→ Data for review
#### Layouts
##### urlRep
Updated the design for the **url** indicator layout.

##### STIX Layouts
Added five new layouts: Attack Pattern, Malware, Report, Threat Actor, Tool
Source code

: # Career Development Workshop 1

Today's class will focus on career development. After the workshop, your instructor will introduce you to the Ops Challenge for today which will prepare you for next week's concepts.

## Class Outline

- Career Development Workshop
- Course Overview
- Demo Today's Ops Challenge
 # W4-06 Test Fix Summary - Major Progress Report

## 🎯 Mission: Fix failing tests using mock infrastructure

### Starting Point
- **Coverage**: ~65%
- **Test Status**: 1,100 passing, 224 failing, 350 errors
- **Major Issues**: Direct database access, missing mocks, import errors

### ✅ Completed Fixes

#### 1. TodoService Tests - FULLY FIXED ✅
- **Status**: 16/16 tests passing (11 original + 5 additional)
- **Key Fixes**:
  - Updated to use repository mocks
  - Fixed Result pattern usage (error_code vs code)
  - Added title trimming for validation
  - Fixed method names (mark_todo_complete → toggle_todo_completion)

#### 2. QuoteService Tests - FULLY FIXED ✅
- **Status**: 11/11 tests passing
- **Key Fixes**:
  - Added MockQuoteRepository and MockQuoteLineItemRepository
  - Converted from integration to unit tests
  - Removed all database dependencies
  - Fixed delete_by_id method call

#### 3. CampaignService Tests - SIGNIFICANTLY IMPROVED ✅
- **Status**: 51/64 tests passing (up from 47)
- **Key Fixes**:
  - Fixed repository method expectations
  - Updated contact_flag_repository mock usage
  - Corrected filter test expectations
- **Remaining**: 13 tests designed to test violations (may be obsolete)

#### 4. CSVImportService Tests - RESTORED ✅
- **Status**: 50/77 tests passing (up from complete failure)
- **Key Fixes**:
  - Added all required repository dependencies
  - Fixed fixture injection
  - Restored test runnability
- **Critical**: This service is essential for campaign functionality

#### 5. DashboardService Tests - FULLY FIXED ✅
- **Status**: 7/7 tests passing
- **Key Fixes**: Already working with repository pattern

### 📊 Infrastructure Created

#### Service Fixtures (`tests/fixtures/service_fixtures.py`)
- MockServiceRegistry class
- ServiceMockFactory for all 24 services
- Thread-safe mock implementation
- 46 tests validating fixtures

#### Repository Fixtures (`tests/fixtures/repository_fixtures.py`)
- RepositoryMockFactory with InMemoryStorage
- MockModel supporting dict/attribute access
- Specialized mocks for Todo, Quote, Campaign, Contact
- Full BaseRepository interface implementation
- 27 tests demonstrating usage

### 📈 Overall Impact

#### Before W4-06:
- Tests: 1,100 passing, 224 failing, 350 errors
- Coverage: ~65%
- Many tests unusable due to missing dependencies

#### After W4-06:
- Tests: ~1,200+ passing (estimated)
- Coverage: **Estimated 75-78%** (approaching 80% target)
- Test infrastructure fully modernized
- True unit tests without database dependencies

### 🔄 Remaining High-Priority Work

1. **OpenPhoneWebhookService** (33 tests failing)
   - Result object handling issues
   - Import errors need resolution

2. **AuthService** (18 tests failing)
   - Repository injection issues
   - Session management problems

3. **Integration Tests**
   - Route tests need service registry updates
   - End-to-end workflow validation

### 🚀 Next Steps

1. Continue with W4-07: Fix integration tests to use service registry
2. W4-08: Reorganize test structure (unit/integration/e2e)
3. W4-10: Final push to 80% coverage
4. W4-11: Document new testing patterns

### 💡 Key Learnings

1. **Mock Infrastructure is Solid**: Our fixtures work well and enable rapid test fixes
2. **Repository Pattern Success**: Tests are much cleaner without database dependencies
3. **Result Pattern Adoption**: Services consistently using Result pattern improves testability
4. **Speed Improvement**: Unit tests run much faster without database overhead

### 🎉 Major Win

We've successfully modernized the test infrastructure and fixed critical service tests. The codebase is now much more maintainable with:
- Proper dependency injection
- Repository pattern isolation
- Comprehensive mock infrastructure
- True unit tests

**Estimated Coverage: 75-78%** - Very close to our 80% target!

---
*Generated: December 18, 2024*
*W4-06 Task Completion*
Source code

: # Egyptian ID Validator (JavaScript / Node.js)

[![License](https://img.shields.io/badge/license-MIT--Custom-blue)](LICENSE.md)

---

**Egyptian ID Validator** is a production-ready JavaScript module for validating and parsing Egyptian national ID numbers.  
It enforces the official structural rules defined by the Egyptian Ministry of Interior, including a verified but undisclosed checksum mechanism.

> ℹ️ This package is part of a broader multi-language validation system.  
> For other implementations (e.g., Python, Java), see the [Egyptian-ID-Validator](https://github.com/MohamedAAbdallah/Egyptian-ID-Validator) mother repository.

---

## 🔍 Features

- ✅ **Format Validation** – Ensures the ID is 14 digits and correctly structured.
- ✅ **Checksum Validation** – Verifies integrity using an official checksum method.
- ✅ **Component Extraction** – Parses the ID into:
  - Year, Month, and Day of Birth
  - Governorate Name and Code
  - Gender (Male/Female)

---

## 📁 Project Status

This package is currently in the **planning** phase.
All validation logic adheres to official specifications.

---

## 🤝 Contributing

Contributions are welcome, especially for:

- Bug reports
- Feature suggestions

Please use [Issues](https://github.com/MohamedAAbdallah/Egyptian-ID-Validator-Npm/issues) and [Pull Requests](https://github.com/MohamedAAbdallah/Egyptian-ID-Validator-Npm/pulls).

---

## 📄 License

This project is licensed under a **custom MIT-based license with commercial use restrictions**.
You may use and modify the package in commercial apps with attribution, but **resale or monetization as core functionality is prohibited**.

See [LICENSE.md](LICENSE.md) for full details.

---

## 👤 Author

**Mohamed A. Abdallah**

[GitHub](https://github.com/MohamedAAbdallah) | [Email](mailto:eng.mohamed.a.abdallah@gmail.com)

→ Directions for this task
In the listing above, find the line with "### 📈 Overall Impact" and the line with "2. **Repository Pattern", then print exactly those lines and every line between them.

→ The answer
### 📈 Overall Impact

#### Before W4-06:
- Tests: 1,100 passing, 224 failing, 350 errors
- Coverage: ~65%
- Many tests unusable due to missing dependencies

#### After W4-06:
- Tests: ~1,200+ passing (estimated)
- Coverage: **Estimated 75-78%** (approaching 80% target)
- Test infrastructure fully modernized
- True unit tests without database dependencies

### 🔄 Remaining High-Priority Work

1. **OpenPhoneWebhookService** (33 tests failing)
   - Result object handling issues
   - Import errors need resolution

2. **AuthService** (18 tests failing)
   - Repository injection issues
   - Session management problems

3. **Integration Tests**
   - Route tests need service registry updates
   - End-to-end workflow validation

### 🚀 Next Steps

1. Continue with W4-07: Fix integration tests to use service registry
2. W4-08: Reorganize test structure (unit/integration/e2e)
3. W4-10: Final push to 80% coverage
4. W4-11: Document new testing patterns

### 💡 Key Learnings

1. **Mock Infrastructure is Solid**: Our fixtures work well and enable rapid test fixes
2. **Repository Pattern Success**: Tests are much cleaner without database dependencies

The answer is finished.